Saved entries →
================================

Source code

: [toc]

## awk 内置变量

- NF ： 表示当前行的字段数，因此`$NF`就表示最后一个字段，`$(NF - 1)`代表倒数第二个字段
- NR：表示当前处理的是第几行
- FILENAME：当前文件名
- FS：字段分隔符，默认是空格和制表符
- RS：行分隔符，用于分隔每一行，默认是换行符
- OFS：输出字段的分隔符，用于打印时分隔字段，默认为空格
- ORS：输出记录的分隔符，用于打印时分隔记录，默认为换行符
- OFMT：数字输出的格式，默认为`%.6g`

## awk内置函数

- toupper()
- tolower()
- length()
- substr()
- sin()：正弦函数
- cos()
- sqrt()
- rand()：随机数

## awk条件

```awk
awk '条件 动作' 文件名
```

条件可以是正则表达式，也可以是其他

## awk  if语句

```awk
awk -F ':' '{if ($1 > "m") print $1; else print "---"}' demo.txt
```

================================

ASSIGNED TASK → Reproduce the records exactly as they appear.

YOUR SOLUTION →
Source code

: [toc]

## awk 内置变量

- NF ： 表示当前行的字段数，因此`$NF`就表示最后一个字段，`$(NF - 1)`代表倒数第二个字段
- NR：表示当前处理的是第几行
- FILENAME：当前文件名
- FS：字段分隔符，默认是空格和制表符
- RS：行分隔符，用于分隔每一行，默认是换行符
- OFS：输出字段的分隔符，用于打印时分隔字段，默认为空格
- ORS：输出记录的分隔符，用于打印时分隔记录，默认为换行符
- OFMT：数字输出的格式，默认为`%.6g`

## awk内置函数

- toupper()
- tolower()
- length()
- substr()
- sin()：正弦函数
- cos()
- sqrt()
- rand()：随机数

## awk条件

```awk
awk '条件 动作' 文件名
```

条件可以是正则表达式，也可以是其他

## awk  if语句

```awk
awk -F ':' '{if ($1 > "m") print $1; else print "---"}' demo.txt
```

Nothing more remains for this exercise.